THE US SENATE has overwhelmingly confirmed Christopher Wray as the new director of the FBI, three months after President Donald Trump fired his predecessor James Comey.
The high-flying criminal lawyer was an uncontroversial choice for the post, winning widespread bipartisan backing after telling politicians he would rather resign than bow to political interference.
Senators voted 92-5 to confirm him yesterday.
He assumes charge at a difficult time for the FBI.
Comey’s sacking had led to accusations Trump was attempting to impede an investigation into links between his aides and Russia during last year’s presidential election, which led to the appointment of independent prosecutor Robert Mueller as a special counsel.
Wray’s first challenge will likely be to reassure the bureau’s more than 30,000 employees of his commitment to their independence, after insisting to lawmakers he would be his own man.
“You can’t do a job like this without being prepared to either quit or be fired at a moment’s notice you’re asked to do something or confronted with something that is either illegal, unconstitutional or even morally repugnant,” he told the Senate Judiciary Committee last month.
You have to be able to stand firm to your principles.
Born into a family of New York lawyers, Wray, 50, graduated from Yale Law School and was a Justice Department prosecutor for years.
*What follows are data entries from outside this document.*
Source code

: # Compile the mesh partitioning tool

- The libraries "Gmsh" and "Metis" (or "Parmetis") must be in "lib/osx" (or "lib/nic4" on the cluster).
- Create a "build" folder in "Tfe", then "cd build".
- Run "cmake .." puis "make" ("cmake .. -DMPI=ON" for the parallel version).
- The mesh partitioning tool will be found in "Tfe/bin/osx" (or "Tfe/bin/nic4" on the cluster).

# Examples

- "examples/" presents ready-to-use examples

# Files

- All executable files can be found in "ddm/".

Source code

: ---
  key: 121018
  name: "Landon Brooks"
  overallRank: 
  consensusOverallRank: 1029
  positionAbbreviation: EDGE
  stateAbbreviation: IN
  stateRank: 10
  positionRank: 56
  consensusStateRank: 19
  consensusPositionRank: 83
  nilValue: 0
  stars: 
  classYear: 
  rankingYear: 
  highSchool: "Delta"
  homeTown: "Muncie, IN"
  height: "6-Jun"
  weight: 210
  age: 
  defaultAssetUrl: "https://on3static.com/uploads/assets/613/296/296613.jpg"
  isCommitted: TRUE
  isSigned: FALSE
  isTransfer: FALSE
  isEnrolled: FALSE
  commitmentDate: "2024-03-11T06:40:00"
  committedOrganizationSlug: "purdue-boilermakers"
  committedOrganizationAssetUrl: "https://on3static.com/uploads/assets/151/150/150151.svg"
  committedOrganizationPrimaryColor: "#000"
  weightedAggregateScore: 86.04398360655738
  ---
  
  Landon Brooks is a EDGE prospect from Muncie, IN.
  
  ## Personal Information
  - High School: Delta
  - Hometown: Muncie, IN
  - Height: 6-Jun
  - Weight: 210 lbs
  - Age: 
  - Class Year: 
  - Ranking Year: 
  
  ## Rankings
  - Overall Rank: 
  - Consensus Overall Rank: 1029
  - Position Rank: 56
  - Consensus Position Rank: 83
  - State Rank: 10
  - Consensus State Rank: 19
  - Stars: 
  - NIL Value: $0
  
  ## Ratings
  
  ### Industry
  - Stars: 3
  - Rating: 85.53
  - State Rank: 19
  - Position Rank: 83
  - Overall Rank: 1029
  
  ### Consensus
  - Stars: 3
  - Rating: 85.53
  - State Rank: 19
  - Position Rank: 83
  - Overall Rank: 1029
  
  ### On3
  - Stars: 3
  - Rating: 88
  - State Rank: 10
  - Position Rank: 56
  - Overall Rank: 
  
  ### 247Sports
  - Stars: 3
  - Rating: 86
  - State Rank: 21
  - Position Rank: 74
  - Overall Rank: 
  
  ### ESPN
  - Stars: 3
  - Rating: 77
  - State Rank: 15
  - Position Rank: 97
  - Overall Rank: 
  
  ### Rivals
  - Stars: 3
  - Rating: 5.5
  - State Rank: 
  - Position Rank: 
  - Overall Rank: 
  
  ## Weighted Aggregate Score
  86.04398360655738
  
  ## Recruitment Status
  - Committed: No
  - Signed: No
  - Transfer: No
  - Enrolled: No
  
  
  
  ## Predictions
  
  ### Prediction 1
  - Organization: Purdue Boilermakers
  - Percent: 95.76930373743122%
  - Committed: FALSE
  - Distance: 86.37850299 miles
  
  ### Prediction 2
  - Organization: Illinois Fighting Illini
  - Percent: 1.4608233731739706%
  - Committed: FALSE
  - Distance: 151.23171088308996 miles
In 2003, he rose up to assistant attorney general in charge of the criminal division, where he mostly oversaw fraud investigations, including the huge case of Enron, the Texas energy firm that imploded with billions of dollars of losses tied to corruption.
In 2005, he resigned to join private practice as a partner at the King & Spalding law firm in Washington and Atlanta.
Wray has represented major companies in litigation but also, most recently, worked for Trump ally Chris Christie in the so-called ‘Bridgegate’ political scandal in New Jersey.
FBI chiefs have alternately bolstered and made life miserable for presidents over decades. In the 1990s, Bill Clinton’s eight years in office were plagued by investigations led by Louis Freeh, whom he personally chose to run the agency.